[Records drawn from a dataset]

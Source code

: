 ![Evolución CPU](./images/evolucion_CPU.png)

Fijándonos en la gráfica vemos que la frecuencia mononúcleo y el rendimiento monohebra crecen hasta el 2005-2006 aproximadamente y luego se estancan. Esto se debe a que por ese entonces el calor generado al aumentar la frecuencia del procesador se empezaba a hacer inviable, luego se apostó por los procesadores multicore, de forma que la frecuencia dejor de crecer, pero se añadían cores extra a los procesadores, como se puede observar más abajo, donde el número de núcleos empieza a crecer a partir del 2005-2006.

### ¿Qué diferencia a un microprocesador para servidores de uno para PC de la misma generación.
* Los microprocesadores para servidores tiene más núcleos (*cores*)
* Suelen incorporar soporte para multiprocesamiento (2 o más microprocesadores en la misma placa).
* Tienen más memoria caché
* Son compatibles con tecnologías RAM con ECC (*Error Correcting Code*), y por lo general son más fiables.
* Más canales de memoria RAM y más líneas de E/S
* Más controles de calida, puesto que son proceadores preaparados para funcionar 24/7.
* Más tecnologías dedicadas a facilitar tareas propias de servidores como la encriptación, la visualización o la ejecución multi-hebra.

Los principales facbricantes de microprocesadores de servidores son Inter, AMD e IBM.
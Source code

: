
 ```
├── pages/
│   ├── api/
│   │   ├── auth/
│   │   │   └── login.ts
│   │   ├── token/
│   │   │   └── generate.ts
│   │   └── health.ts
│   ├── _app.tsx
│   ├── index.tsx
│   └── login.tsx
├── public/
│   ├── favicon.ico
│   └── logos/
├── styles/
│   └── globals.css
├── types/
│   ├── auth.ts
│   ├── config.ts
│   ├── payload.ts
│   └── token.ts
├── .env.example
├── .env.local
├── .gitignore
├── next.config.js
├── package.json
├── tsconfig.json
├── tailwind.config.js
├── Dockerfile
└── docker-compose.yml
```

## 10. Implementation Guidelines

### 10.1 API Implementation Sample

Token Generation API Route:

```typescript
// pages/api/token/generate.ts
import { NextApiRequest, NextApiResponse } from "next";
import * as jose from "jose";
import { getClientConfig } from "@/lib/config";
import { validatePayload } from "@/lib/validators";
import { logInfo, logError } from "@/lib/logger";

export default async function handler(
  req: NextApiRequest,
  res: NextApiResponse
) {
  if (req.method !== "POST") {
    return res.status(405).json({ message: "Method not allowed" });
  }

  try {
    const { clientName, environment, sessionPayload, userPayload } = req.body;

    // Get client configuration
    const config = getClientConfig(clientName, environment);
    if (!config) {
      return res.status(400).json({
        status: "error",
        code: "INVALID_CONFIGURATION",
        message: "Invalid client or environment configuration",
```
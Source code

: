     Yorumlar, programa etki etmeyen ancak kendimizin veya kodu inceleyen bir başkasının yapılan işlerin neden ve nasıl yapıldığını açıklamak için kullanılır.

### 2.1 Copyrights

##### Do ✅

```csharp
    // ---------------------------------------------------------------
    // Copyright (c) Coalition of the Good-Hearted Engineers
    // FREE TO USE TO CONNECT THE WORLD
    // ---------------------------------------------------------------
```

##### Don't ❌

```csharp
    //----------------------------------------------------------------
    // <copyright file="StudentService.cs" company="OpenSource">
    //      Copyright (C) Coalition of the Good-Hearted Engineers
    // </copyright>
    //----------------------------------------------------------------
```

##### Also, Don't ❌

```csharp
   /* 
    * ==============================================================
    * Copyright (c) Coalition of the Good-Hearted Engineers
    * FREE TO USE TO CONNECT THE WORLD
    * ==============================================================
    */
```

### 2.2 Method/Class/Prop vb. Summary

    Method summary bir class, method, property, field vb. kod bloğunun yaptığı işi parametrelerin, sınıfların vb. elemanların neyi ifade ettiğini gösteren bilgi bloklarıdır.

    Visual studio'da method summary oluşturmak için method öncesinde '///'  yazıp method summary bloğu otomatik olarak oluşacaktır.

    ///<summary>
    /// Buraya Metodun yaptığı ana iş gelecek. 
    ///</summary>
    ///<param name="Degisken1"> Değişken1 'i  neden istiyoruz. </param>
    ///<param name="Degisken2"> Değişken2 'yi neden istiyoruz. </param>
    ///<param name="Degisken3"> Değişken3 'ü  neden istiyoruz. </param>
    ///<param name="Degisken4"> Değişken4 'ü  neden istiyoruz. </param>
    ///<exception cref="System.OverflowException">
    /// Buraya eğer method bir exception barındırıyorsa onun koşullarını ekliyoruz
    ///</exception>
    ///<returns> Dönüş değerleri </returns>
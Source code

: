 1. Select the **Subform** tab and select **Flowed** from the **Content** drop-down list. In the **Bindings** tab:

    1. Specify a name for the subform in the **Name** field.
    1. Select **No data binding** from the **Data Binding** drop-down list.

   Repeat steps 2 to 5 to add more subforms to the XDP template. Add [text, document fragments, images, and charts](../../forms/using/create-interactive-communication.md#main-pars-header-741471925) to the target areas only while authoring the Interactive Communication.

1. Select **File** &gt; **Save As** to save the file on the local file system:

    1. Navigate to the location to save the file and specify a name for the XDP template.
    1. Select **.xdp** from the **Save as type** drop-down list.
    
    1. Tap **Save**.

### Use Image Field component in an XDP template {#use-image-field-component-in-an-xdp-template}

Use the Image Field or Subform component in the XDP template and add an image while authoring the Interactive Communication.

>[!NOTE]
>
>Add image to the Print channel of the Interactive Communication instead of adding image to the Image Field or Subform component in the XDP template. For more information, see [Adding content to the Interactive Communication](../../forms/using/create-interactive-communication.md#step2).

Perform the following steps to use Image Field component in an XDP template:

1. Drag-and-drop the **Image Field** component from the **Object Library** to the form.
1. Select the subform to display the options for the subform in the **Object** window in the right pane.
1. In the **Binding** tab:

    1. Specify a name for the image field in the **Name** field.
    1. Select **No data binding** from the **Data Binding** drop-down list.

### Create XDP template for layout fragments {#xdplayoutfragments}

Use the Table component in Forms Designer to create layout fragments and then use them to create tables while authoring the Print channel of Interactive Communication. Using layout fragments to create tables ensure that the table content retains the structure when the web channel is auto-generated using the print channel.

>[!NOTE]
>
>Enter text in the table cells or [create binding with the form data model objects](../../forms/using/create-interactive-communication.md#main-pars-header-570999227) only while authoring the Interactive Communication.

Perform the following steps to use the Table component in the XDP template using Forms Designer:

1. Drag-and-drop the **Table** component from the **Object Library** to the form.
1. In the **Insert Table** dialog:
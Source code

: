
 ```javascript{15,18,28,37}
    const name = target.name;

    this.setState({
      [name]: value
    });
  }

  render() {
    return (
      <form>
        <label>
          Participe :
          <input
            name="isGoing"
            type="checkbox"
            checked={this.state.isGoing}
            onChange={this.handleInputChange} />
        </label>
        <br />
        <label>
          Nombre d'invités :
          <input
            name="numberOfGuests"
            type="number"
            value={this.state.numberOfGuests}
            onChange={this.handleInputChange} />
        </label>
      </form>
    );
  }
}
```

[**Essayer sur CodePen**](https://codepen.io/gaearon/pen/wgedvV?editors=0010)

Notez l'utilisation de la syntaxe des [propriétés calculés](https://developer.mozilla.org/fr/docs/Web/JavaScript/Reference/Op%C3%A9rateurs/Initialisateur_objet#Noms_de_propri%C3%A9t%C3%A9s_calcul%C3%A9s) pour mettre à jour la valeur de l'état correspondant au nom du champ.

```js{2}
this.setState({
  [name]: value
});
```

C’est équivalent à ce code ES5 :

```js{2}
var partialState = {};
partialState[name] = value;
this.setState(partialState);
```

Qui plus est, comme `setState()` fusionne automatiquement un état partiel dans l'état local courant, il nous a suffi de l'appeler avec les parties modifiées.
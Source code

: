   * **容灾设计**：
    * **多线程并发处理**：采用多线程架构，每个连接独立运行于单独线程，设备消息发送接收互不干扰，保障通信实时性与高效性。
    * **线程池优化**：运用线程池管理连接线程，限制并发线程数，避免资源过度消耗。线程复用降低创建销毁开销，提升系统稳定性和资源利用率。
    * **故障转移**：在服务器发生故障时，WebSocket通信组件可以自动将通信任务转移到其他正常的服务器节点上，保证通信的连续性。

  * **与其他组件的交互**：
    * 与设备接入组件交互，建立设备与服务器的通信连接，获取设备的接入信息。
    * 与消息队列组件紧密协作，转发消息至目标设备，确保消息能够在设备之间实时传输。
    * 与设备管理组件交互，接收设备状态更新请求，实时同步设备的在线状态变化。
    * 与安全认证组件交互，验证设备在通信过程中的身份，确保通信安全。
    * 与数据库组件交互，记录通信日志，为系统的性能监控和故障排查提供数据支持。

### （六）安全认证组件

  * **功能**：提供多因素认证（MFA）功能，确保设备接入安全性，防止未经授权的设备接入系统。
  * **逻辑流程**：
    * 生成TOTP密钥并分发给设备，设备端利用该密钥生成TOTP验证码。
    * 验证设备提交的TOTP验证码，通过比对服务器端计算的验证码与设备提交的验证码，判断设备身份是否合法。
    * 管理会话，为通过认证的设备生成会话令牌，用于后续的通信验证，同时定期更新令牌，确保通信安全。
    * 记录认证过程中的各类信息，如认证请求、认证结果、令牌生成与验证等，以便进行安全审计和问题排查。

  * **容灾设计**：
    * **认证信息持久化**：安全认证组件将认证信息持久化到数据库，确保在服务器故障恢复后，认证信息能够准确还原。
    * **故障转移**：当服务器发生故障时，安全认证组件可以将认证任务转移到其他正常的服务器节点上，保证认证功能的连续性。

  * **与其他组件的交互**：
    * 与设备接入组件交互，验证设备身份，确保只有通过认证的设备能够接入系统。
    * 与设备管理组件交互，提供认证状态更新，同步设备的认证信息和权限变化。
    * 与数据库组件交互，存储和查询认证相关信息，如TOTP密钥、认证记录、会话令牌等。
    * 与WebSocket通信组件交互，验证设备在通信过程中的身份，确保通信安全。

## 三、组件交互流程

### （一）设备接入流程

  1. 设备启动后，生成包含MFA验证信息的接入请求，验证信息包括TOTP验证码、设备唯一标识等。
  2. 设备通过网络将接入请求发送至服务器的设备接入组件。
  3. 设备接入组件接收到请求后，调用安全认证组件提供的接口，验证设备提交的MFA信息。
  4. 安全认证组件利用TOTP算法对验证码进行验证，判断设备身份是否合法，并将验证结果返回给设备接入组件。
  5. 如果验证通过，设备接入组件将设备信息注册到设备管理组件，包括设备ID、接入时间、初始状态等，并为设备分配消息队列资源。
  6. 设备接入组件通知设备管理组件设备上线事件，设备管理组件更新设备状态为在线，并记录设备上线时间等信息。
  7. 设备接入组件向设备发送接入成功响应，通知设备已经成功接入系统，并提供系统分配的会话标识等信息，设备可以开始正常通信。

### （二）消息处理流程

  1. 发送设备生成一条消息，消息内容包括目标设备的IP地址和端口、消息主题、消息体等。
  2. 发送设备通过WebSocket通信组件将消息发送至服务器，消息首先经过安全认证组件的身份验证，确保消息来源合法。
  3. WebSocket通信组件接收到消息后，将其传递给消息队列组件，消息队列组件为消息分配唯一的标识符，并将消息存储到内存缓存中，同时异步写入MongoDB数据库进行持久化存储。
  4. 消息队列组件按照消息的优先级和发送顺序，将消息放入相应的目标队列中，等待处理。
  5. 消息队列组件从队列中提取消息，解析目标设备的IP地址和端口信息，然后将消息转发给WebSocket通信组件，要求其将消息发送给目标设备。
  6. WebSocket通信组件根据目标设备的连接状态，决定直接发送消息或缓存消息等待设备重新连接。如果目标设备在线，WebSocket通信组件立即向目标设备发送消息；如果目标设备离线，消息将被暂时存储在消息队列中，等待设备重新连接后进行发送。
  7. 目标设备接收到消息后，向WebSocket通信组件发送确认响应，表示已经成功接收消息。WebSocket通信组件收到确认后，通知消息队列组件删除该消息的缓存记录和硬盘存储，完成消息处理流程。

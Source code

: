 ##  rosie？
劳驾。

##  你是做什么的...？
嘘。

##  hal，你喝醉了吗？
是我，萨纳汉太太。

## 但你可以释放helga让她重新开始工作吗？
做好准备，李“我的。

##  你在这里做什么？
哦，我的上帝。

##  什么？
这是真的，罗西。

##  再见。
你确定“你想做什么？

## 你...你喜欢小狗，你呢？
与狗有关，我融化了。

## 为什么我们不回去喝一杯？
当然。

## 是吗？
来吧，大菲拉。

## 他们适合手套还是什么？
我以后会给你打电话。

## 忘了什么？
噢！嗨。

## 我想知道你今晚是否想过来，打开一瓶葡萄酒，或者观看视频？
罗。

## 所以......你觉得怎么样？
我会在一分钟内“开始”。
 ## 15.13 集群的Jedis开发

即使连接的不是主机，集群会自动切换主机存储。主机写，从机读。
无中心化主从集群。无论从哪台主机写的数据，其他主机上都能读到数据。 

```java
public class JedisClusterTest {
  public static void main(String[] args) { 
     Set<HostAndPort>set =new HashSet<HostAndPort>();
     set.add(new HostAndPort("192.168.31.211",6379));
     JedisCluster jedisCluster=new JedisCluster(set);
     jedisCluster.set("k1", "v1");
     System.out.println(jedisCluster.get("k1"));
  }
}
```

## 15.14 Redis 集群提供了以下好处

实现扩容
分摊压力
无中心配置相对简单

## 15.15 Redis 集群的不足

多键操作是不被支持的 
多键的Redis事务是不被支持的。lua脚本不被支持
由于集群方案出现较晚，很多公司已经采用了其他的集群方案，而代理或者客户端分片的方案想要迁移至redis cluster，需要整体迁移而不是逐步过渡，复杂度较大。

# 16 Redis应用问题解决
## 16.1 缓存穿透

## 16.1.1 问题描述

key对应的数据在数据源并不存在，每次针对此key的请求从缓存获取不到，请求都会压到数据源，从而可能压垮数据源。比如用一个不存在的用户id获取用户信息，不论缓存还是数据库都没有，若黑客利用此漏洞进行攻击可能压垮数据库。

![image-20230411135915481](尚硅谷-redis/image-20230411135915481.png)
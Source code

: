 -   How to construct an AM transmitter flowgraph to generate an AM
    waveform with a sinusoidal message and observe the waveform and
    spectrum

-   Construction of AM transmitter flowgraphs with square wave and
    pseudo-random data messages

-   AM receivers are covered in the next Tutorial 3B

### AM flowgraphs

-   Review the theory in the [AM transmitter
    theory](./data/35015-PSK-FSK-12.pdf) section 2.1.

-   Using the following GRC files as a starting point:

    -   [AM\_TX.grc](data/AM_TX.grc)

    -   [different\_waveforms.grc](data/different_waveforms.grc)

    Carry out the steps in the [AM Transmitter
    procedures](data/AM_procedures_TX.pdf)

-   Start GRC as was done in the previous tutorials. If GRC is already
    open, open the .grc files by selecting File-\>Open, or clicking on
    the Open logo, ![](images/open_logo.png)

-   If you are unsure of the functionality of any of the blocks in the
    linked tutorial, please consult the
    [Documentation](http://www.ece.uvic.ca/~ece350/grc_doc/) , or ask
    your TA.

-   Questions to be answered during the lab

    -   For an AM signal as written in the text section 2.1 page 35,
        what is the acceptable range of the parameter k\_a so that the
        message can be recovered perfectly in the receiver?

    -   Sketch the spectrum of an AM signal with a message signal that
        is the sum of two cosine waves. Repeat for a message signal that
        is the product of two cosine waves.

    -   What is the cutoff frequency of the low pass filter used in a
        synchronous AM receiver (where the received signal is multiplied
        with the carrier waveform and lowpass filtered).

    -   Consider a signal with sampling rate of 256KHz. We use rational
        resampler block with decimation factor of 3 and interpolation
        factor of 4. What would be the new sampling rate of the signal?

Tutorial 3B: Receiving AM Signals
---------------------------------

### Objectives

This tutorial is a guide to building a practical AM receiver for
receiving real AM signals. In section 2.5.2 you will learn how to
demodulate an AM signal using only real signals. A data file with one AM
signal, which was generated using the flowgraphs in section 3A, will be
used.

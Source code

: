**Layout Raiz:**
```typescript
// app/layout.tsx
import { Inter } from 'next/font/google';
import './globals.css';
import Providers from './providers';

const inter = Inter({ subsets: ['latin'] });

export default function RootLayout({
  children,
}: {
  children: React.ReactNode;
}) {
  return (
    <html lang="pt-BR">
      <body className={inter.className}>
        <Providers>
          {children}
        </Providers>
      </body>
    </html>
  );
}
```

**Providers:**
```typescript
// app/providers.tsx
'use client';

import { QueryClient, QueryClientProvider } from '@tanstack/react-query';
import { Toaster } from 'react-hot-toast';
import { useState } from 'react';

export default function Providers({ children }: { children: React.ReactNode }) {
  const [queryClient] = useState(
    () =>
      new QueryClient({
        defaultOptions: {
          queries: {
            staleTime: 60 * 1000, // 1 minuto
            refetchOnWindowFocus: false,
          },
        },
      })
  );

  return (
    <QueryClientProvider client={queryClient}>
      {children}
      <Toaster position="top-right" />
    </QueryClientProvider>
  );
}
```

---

The task: Write the number of lines in the data above that contain "flowgraphs", adding no other words.

Solution to the problem: 3